Es gibt ja Experten, die das Konzept von SPÖ und ÖVP, die Arbeit der Opposition gleich mitzuerledigen, als kluge Strategie erachten. Damit wird FPÖ, Grünen, Neos und Co angeblich die Möglichkeit zur Profilierung genommen. Stimmt ja auch, irgendwie halt: Eine streitende Regierung ist meist eine bessere Geschichte als eine kritisierende Opposition. Zumindest für die Medien. Warum das so ist, ist nach den Erfahrungen der vergangenen 20 Jahre schon nicht mehr so klar.
SPÖ und ÖVP schwächen mit ihrer Doppelstrategie des Getrennt-Regierens und Gemeinsam-Streitens aber nicht nur die Opposition (und damit das Parlament als eigentlichen Ort der politischen Kontrolle), sondern auch die Institution der Regierung selbst.
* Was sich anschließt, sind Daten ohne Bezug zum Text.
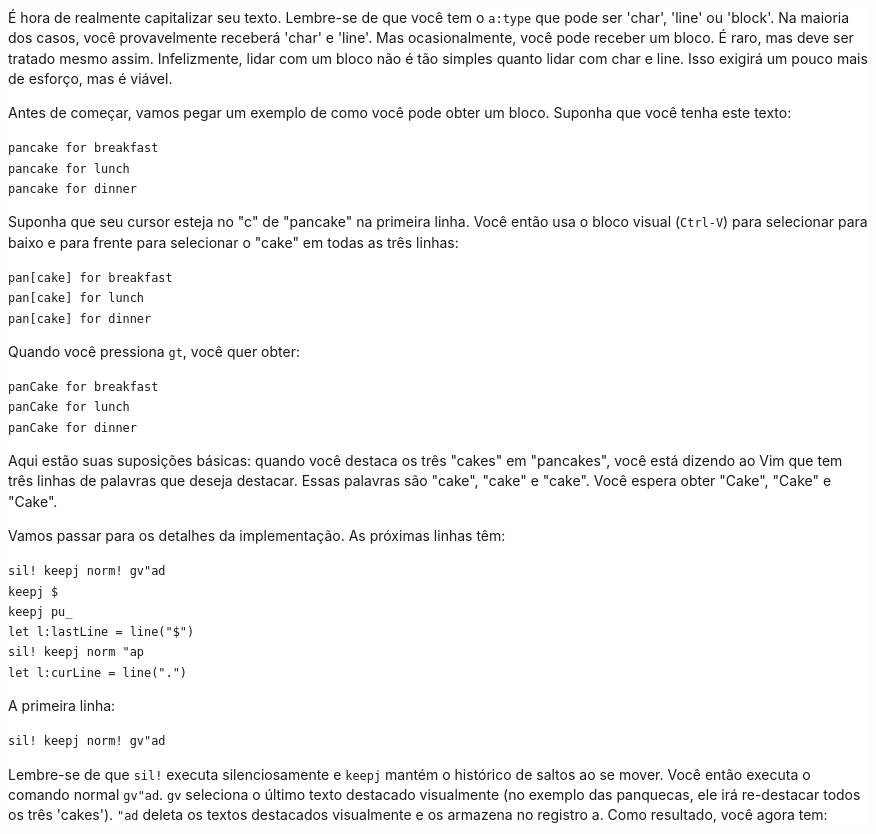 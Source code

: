 É hora de realmente capitalizar seu texto. Lembre-se de que você tem o `a:type` que pode ser 'char', 'line' ou 'block'. Na maioria dos casos, você provavelmente receberá 'char' e 'line'. Mas ocasionalmente, você pode receber um bloco. É raro, mas deve ser tratado mesmo assim. Infelizmente, lidar com um bloco não é tão simples quanto lidar com char e line. Isso exigirá um pouco mais de esforço, mas é viável.

Antes de começar, vamos pegar um exemplo de como você pode obter um bloco. Suponha que você tenha este texto:

```shell
pancake for breakfast
pancake for lunch
pancake for dinner
```

Suponha que seu cursor esteja no "c" de "pancake" na primeira linha. Você então usa o bloco visual (`Ctrl-V`) para selecionar para baixo e para frente para selecionar o "cake" em todas as três linhas:

```shell
pan[cake] for breakfast
pan[cake] for lunch
pan[cake] for dinner
```

Quando você pressiona `gt`, você quer obter:

```shell
panCake for breakfast
panCake for lunch
panCake for dinner

```
Aqui estão suas suposições básicas: quando você destaca os três "cakes" em "pancakes", você está dizendo ao Vim que tem três linhas de palavras que deseja destacar. Essas palavras são "cake", "cake" e "cake". Você espera obter "Cake", "Cake" e "Cake".

Vamos passar para os detalhes da implementação. As próximas linhas têm:

```shell
sil! keepj norm! gv"ad
keepj $
keepj pu_
let l:lastLine = line("$")
sil! keepj norm "ap
let l:curLine = line(".")
```

A primeira linha:

```shell
sil! keepj norm! gv"ad
```

Lembre-se de que `sil!` executa silenciosamente e `keepj` mantém o histórico de saltos ao se mover. Você então executa o comando normal `gv"ad`. `gv` seleciona o último texto destacado visualmente (no exemplo das panquecas, ele irá re-destacar todos os três 'cakes'). `"ad` deleta os textos destacados visualmente e os armazena no registro a. Como resultado, você agora tem:
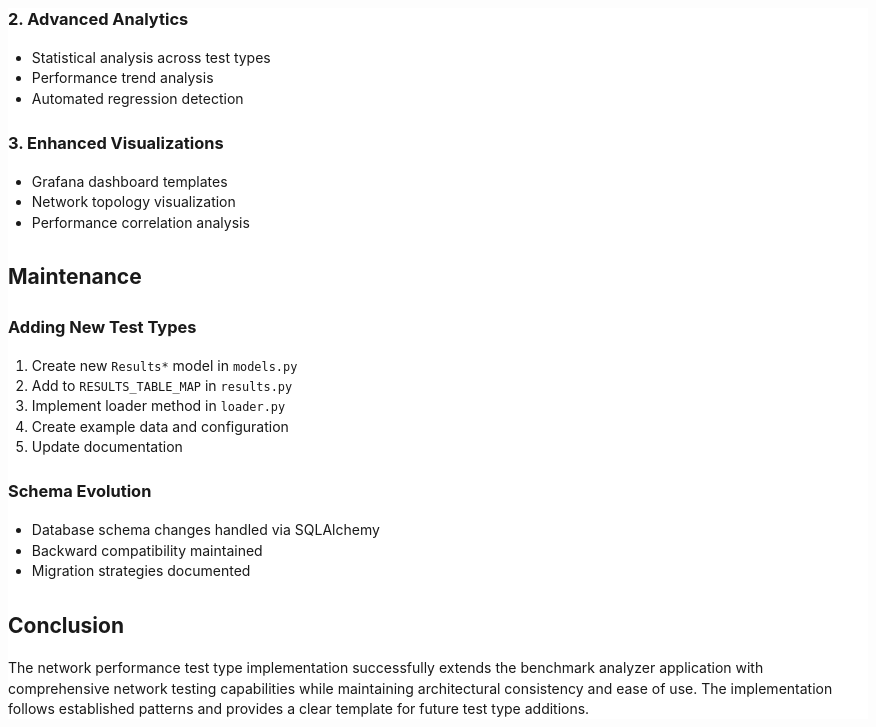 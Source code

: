 ### 2. Advanced Analytics
- Statistical analysis across test types
- Performance trend analysis
- Automated regression detection

### 3. Enhanced Visualizations
- Grafana dashboard templates
- Network topology visualization
- Performance correlation analysis

## Maintenance

### Adding New Test Types
1. Create new `Results*` model in `models.py`
2. Add to `RESULTS_TABLE_MAP` in `results.py`
3. Implement loader method in `loader.py`
4. Create example data and configuration
5. Update documentation

### Schema Evolution
- Database schema changes handled via SQLAlchemy
- Backward compatibility maintained
- Migration strategies documented

## Conclusion

The network performance test type implementation successfully extends the benchmark analyzer application with comprehensive network testing capabilities while maintaining architectural consistency and ease of use. The implementation follows established patterns and provides a clear template for future test type additions. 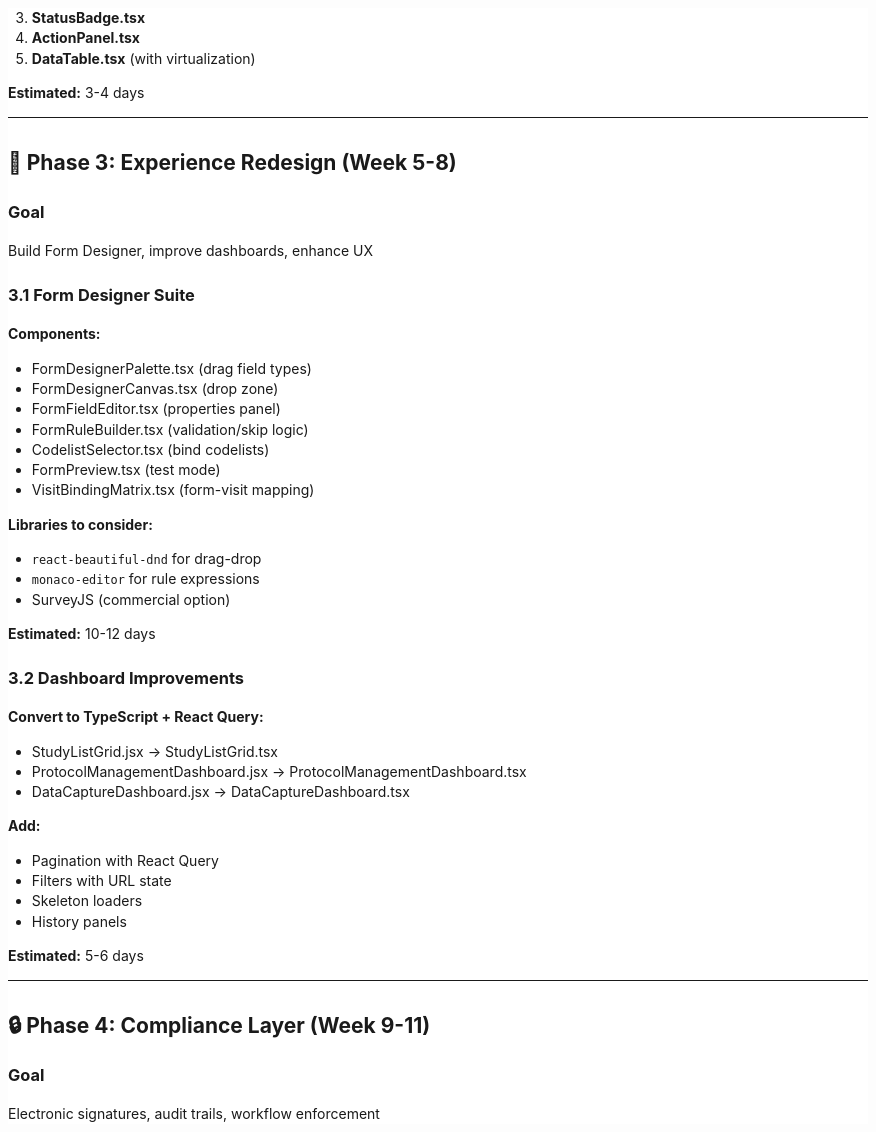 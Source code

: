 3. **StatusBadge.tsx**
4. **ActionPanel.tsx**
5. **DataTable.tsx** (with virtualization)

**Estimated:** 3-4 days

---

## 🎨 Phase 3: Experience Redesign (Week 5-8)

### Goal
Build Form Designer, improve dashboards, enhance UX

### 3.1 Form Designer Suite

**Components:**
- FormDesignerPalette.tsx (drag field types)
- FormDesignerCanvas.tsx (drop zone)
- FormFieldEditor.tsx (properties panel)
- FormRuleBuilder.tsx (validation/skip logic)
- CodelistSelector.tsx (bind codelists)
- FormPreview.tsx (test mode)
- VisitBindingMatrix.tsx (form-visit mapping)

**Libraries to consider:**
- `react-beautiful-dnd` for drag-drop
- `monaco-editor` for rule expressions
- SurveyJS (commercial option)

**Estimated:** 10-12 days

### 3.2 Dashboard Improvements

**Convert to TypeScript + React Query:**
- StudyListGrid.jsx → StudyListGrid.tsx
- ProtocolManagementDashboard.jsx → ProtocolManagementDashboard.tsx
- DataCaptureDashboard.jsx → DataCaptureDashboard.tsx

**Add:**
- Pagination with React Query
- Filters with URL state
- Skeleton loaders
- History panels

**Estimated:** 5-6 days

---

## 🔒 Phase 4: Compliance Layer (Week 9-11)

### Goal
Electronic signatures, audit trails, workflow enforcement
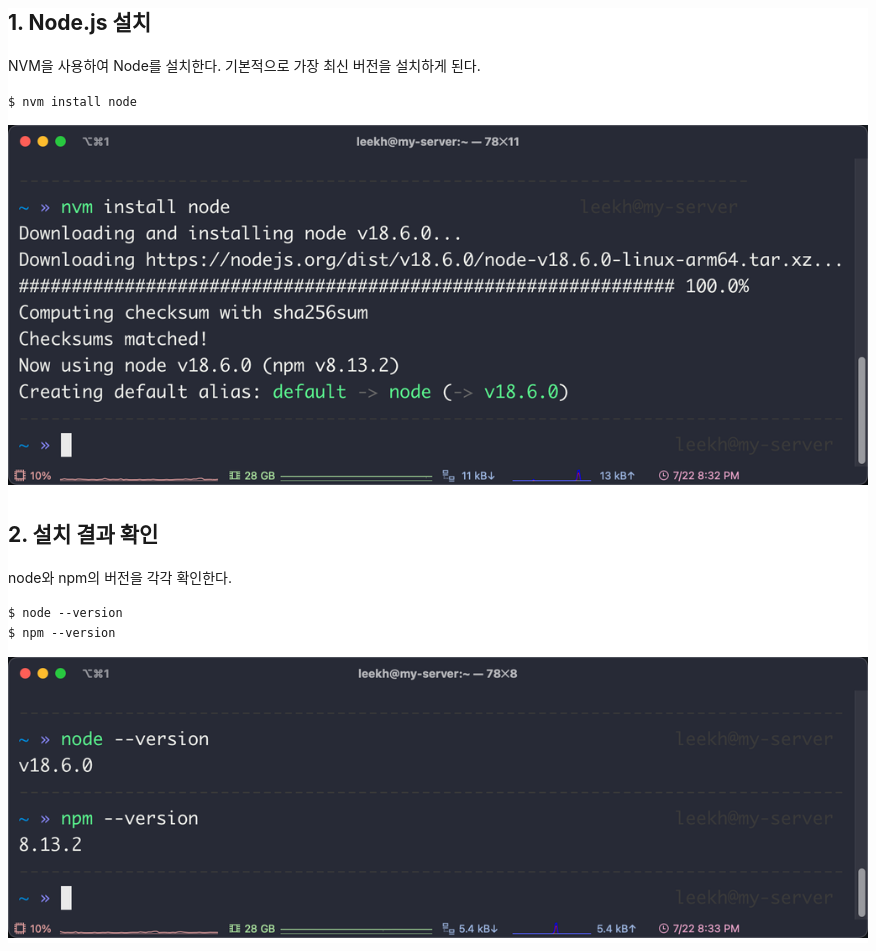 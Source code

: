 ## 1. Node.js 설치

NVM을 사용하여 Node를 설치한다. 기본적으로 가장 최신 버전을 설치하게 된다.

```shell
$ nvm install node
```

![](/images/posts/2022/0911/install04.png)

## 2. 설치 결과 확인

node와 npm의 버전을 각각 확인한다.

```shell
$ node --version
$ npm --version
```

![](/images/posts/2022/0911/install05.png)
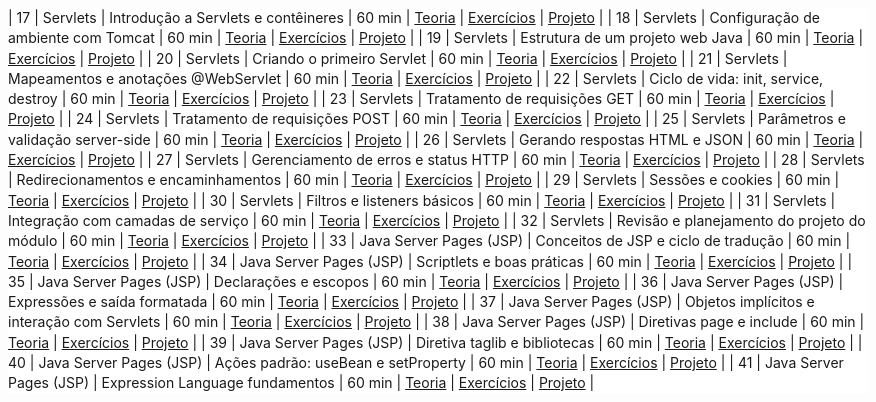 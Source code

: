 | 17 | Servlets | Introdução a Servlets e contêineres | 60 min | [Teoria](teoria/modulo_02_servlets.md) \| [Exercícios](exercicios/modulo_02_exercicios_servlets.md) \| [Projeto](projetos/modulo_02_projeto_servlets.md) |
| 18 | Servlets | Configuração de ambiente com Tomcat | 60 min | [Teoria](teoria/modulo_02_servlets.md) \| [Exercícios](exercicios/modulo_02_exercicios_servlets.md) \| [Projeto](projetos/modulo_02_projeto_servlets.md) |
| 19 | Servlets | Estrutura de um projeto web Java | 60 min | [Teoria](teoria/modulo_02_servlets.md) \| [Exercícios](exercicios/modulo_02_exercicios_servlets.md) \| [Projeto](projetos/modulo_02_projeto_servlets.md) |
| 20 | Servlets | Criando o primeiro Servlet | 60 min | [Teoria](teoria/modulo_02_servlets.md) \| [Exercícios](exercicios/modulo_02_exercicios_servlets.md) \| [Projeto](projetos/modulo_02_projeto_servlets.md) |
| 21 | Servlets | Mapeamentos e anotações @WebServlet | 60 min | [Teoria](teoria/modulo_02_servlets.md) \| [Exercícios](exercicios/modulo_02_exercicios_servlets.md) \| [Projeto](projetos/modulo_02_projeto_servlets.md) |
| 22 | Servlets | Ciclo de vida: init, service, destroy | 60 min | [Teoria](teoria/modulo_02_servlets.md) \| [Exercícios](exercicios/modulo_02_exercicios_servlets.md) \| [Projeto](projetos/modulo_02_projeto_servlets.md) |
| 23 | Servlets | Tratamento de requisições GET | 60 min | [Teoria](teoria/modulo_02_servlets.md) \| [Exercícios](exercicios/modulo_02_exercicios_servlets.md) \| [Projeto](projetos/modulo_02_projeto_servlets.md) |
| 24 | Servlets | Tratamento de requisições POST | 60 min | [Teoria](teoria/modulo_02_servlets.md) \| [Exercícios](exercicios/modulo_02_exercicios_servlets.md) \| [Projeto](projetos/modulo_02_projeto_servlets.md) |
| 25 | Servlets | Parâmetros e validação server-side | 60 min | [Teoria](teoria/modulo_02_servlets.md) \| [Exercícios](exercicios/modulo_02_exercicios_servlets.md) \| [Projeto](projetos/modulo_02_projeto_servlets.md) |
| 26 | Servlets | Gerando respostas HTML e JSON | 60 min | [Teoria](teoria/modulo_02_servlets.md) \| [Exercícios](exercicios/modulo_02_exercicios_servlets.md) \| [Projeto](projetos/modulo_02_projeto_servlets.md) |
| 27 | Servlets | Gerenciamento de erros e status HTTP | 60 min | [Teoria](teoria/modulo_02_servlets.md) \| [Exercícios](exercicios/modulo_02_exercicios_servlets.md) \| [Projeto](projetos/modulo_02_projeto_servlets.md) |
| 28 | Servlets | Redirecionamentos e encaminhamentos | 60 min | [Teoria](teoria/modulo_02_servlets.md) \| [Exercícios](exercicios/modulo_02_exercicios_servlets.md) \| [Projeto](projetos/modulo_02_projeto_servlets.md) |
| 29 | Servlets | Sessões e cookies | 60 min | [Teoria](teoria/modulo_02_servlets.md) \| [Exercícios](exercicios/modulo_02_exercicios_servlets.md) \| [Projeto](projetos/modulo_02_projeto_servlets.md) |
| 30 | Servlets | Filtros e listeners básicos | 60 min | [Teoria](teoria/modulo_02_servlets.md) \| [Exercícios](exercicios/modulo_02_exercicios_servlets.md) \| [Projeto](projetos/modulo_02_projeto_servlets.md) |
| 31 | Servlets | Integração com camadas de serviço | 60 min | [Teoria](teoria/modulo_02_servlets.md) \| [Exercícios](exercicios/modulo_02_exercicios_servlets.md) \| [Projeto](projetos/modulo_02_projeto_servlets.md) |
| 32 | Servlets | Revisão e planejamento do projeto do módulo | 60 min | [Teoria](teoria/modulo_02_servlets.md) \| [Exercícios](exercicios/modulo_02_exercicios_servlets.md) \| [Projeto](projetos/modulo_02_projeto_servlets.md) |
| 33 | Java Server Pages (JSP) | Conceitos de JSP e ciclo de tradução | 60 min | [Teoria](teoria/modulo_03_java_server_pages_parte_1.md) \| [Exercícios](exercicios/modulo_03_exercicios_java_server_pages.md) \| [Projeto](projetos/modulo_03_projeto_java_server_pages.md) |
| 34 | Java Server Pages (JSP) | Scriptlets e boas práticas | 60 min | [Teoria](teoria/modulo_03_java_server_pages_parte_1.md) \| [Exercícios](exercicios/modulo_03_exercicios_java_server_pages.md) \| [Projeto](projetos/modulo_03_projeto_java_server_pages.md) |
| 35 | Java Server Pages (JSP) | Declarações e escopos | 60 min | [Teoria](teoria/modulo_03_java_server_pages_parte_1.md) \| [Exercícios](exercicios/modulo_03_exercicios_java_server_pages.md) \| [Projeto](projetos/modulo_03_projeto_java_server_pages.md) |
| 36 | Java Server Pages (JSP) | Expressões e saída formatada | 60 min | [Teoria](teoria/modulo_03_java_server_pages_parte_1.md) \| [Exercícios](exercicios/modulo_03_exercicios_java_server_pages.md) \| [Projeto](projetos/modulo_03_projeto_java_server_pages.md) |
| 37 | Java Server Pages (JSP) | Objetos implícitos e interação com Servlets | 60 min | [Teoria](teoria/modulo_03_java_server_pages_parte_1.md) \| [Exercícios](exercicios/modulo_03_exercicios_java_server_pages.md) \| [Projeto](projetos/modulo_03_projeto_java_server_pages.md) |
| 38 | Java Server Pages (JSP) | Diretivas page e include | 60 min | [Teoria](teoria/modulo_03_java_server_pages_parte_1.md) \| [Exercícios](exercicios/modulo_03_exercicios_java_server_pages.md) \| [Projeto](projetos/modulo_03_projeto_java_server_pages.md) |
| 39 | Java Server Pages (JSP) | Diretiva taglib e bibliotecas | 60 min | [Teoria](teoria/modulo_03_java_server_pages_parte_1.md) \| [Exercícios](exercicios/modulo_03_exercicios_java_server_pages.md) \| [Projeto](projetos/modulo_03_projeto_java_server_pages.md) |
| 40 | Java Server Pages (JSP) | Ações padrão: useBean e setProperty | 60 min | [Teoria](teoria/modulo_03_java_server_pages_parte_1.md) \| [Exercícios](exercicios/modulo_03_exercicios_java_server_pages.md) \| [Projeto](projetos/modulo_03_projeto_java_server_pages.md) |
| 41 | Java Server Pages (JSP) | Expression Language fundamentos | 60 min | [Teoria](teoria/modulo_03_java_server_pages_parte_1.md) \| [Exercícios](exercicios/modulo_03_exercicios_java_server_pages.md) \| [Projeto](projetos/modulo_03_projeto_java_server_pages.md) |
Eigentlich sollte die Aura der höchsten Ämter in einer Republik ihren Trägern ja Gewicht und Würde verleihen. In Deutschland geht man sogar so weit, die Amtszeit eines Kanzlers mit dem politischen Zeitgeist seiner Generation gleichzusetzen. Erstaunlicherweise funktioniert das nicht nur bei den alten Ikonen Adenauer oder Brandt, sondern bei Schröder und Merkel bis in die Gegenwart. Kein Wunder, dass Kritiker dieser Überhöhung immer wieder eine Erdung des Amts einfordern.
In Österreich ist dieser Wunsch längst Realität. Ob eine Richtlinienkompetenz, wie sie deutsche Kanzler haben, dies hätte verhindern können, darf bezweifelt werden. In Österreich ist den Parteien das eigene Hemd näher als der republikanische Rock. Das beginnt beim Umgang mit der Verfassung und endet in den Scharmützeln des täglichen Kleinkriegs, der selten bis nie auf die Würde der Institutionen Rücksicht nimmt. Mitunter ist das aus Gründen der politischen Hygiene sogar notwendig. Österreich leidet allerdings unter einem doppelten Defizit: Es fehlt das Gespür für Zumutungen und das Bewusstsein für die Grenzen der Parteien, wobei Letzteres ursächlich mit Ersterem zusammenhängt.
Theoretisch ließe sich die Degradierung der Regierung zu Parteipolitikern sogar zum republikanischen Ideal schönreden. Praktisch belegt es nur den Ansehensverlust der gesamten Politik.